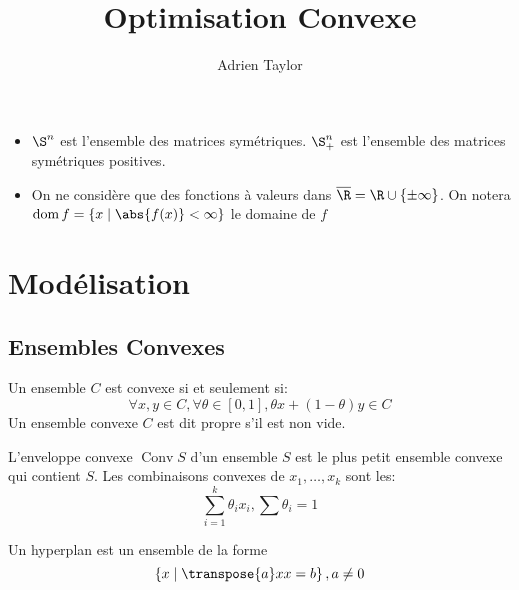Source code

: \documentclass[math]{cours}
\title{Optimisation Convexe}
\author{Adrien Taylor}
\DeclareMathOperator{\conv}{Conv}
\DeclareMathOperator{\dom}{dom}
\def\barR{\overline{\R}}
\begin{document}
\bettertitle

\begin{notationT}
	\begin{multicols}{2}
		\begin{itemize}
			\item $\S^{n}$ est l'ensemble des matrices symétriques. $\S_{+}^{n}$ est l'ensemble des matrices symétriques positives.
			\item On ne considère que des fonctions à valeurs dans $\barR = \R \cup \{\pm \infty\}$.
			      On notera $\dom f = \left\{ x \mid \abs{f(x)} < \infty \right\}$ le domaine de $f$
		\end{itemize}
	\end{multicols}
\end{notationT}

\section{Modélisation}
\subsection{Ensembles Convexes}
\begin{definition}
	Un ensemble $C$ est convexe si et seulement si:
	\begin{equation*}
		\forall x, y \in C, \forall \theta \in [0, 1], \theta x + \left( 1 - \theta \right) y \in C
	\end{equation*}
	Un ensemble convexe $C$ est dit propre s'il est non vide.
\end{definition}

\begin{definition}
	L'enveloppe convexe $\conv S$ d'un ensemble $S$ est le plus petit ensemble convexe qui contient $S$.
	Les combinaisons convexes de $x_{1}, \ldots, x_{k}$ sont les:
	\begin{equation*}
		\sum_{i = 1}^{k} \theta_{i}x_{i}, \sum \theta_{i} = 1
	\end{equation*}
\end{definition}

\begin{definition}
	Un hyperplan est un ensemble de la forme
	\begin{equation*}
		\left\{ x \mid \transpose{a}x x = b \right\},  a\neq 0
	\end{equation*}
\end{definition}
\end{document}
--------------------------------
■ WHAT YOU HAVE TO DO: Would you return all of the data above word for word, omitting every picture?

■ RESULT OF THIS TASK:
Source code

: \documentclass[math]{cours}
\title{Optimisation Convexe}
\author{Adrien Taylor}
\DeclareMathOperator{\conv}{Conv}
\DeclareMathOperator{\dom}{dom}
\def\barR{\overline{\R}}
\begin{document}
\bettertitle

\begin{notationT}
	\begin{multicols}{2}
		\begin{itemize}
			\item $\S^{n}$ est l'ensemble des matrices symétriques. $\S_{+}^{n}$ est l'ensemble des matrices symétriques positives.
			\item On ne considère que des fonctions à valeurs dans $\barR = \R \cup \{\pm \infty\}$.
			      On notera $\dom f = \left\{ x \mid \abs{f(x)} < \infty \right\}$ le domaine de $f$
		\end{itemize}
	\end{multicols}
\end{notationT}

\section{Modélisation}
\subsection{Ensembles Convexes}
\begin{definition}
	Un ensemble $C$ est convexe si et seulement si:
	\begin{equation*}
		\forall x, y \in C, \forall \theta \in [0, 1], \theta x + \left( 1 - \theta \right) y \in C
	\end{equation*}
	Un ensemble convexe $C$ est dit propre s'il est non vide.
\end{definition}

\begin{definition}
	L'enveloppe convexe $\conv S$ d'un ensemble $S$ est le plus petit ensemble convexe qui contient $S$.
	Les combinaisons convexes de $x_{1}, \ldots, x_{k}$ sont les:
	\begin{equation*}
		\sum_{i = 1}^{k} \theta_{i}x_{i}, \sum \theta_{i} = 1
	\end{equation*}
\end{definition}

\begin{definition}
	Un hyperplan est un ensemble de la forme
	\begin{equation*}
		\left\{ x \mid \transpose{a}x x = b \right\},  a\neq 0
	\end{equation*}
\end{definition}
\end{document}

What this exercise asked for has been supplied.